> _TASK DESCRIPTION_
Copy each line of the data below with the word "github".

> _DATA FOR ANALYSIS_
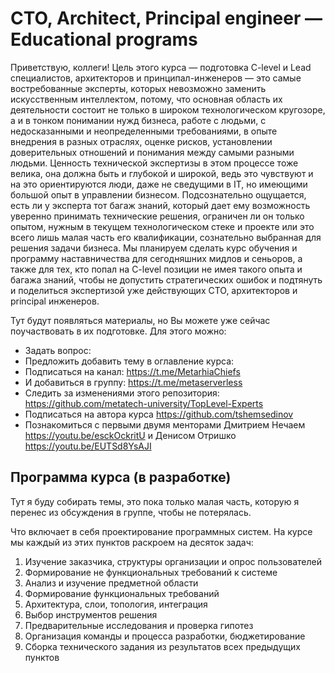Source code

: # CTO, Architect, Principal engineer — Educational programs

Приветствую, коллеги!
Цель этого курса — подготовка C-level и Lead специалистов, архитекторов и принципал-инженеров — это самые востребованные эксперты, которых невозможно заменить искусственным интеллектом, потому, что основная область их деятельности состоит не только в широком технологическом кругозоре, а и в тонком понимании нужд бизнеса, работе с людьми, с недосказанными и неопределенными требованиями, в опыте внедрения в разных отраслях, оценке рисков, установлении доверительных отношений и понимания между самыми разными людьми. Ценность технической экспертизы в этом процессе тоже велика, она должна быть и глубокой и широкой, ведь это чувствуют и на это ориентируются люди, даже не сведущими в IT, но имеющими большой опыт в управлении бизнесом. Подсознательно ощущается, есть ли у эксперта тот багаж знаний, который дает ему возможность уверенно принимать технические решения, ограничен ли он только опытом, нужным в текущем технологическом стеке и проекте или это всего лишь малая часть его квалификации, сознательно выбранная для решения задачи бизнеса. Мы планируем сделать курс обучения и программу наставничества для сегодняшних мидлов и сеньоров, а также для тех, кто попал на C-level позиции не имея такого опыта и багажа знаний, чтобы не допустить стратегических ошибок и подтянуть и поделиться экспертизой уже действующих CTO, архитекторов и principal инженеров.

Тут будут появляться материалы, но Вы можете уже сейчас поучаствовать в их подготовке. Для этого можно:
- Задать вопрос: 
- Предложить добавить тему в оглавление курса: 
- Подписаться на канал: https://t.me/MetarhiaChiefs
- И добавиться в группу: https://t.me/metaserverless
- Следить за изменениями этого репозитория: https://github.com/metatech-university/TopLevel-Experts
- Подписаться на автора курса https://github.com/tshemsedinov
- Познакомиться с первыми двумя менторами Дмитрием Нечаем https://youtu.be/esckOckritU и Денисом Отришко https://youtu.be/EUTSd8YsAJI

## Программа курса (в разработке)

Тут я буду собирать темы, это пока только малая часть, которую я перенес из обсуждения в группе, чтобы не потерялась.

Что включает в себя проектирование программных систем. На курсе мы каждый из этих пунктов раскроем на десяток задач:

1. Изучение заказчика, структуры организации и опрос пользователей
2. Формирование не функциональных требований к системе
3. Анализ и изучение предметной области
4. Формирование функциональных требований
5. Архитектура, слои, топология, интеграция
6. Выбор инструментов решения
7. Предварительные исследования и проверка гипотез
8. Организация команды и процесса разработки, бюджетирование
9. Сборка технического задания из результатов всех предыдущих пунктов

> _RESPONSE TO THE TASK_
- Следить за изменениями этого репозитория: https://github.com/metatech-university/TopLevel-Experts
- Подписаться на автора курса https://github.com/tshemsedinov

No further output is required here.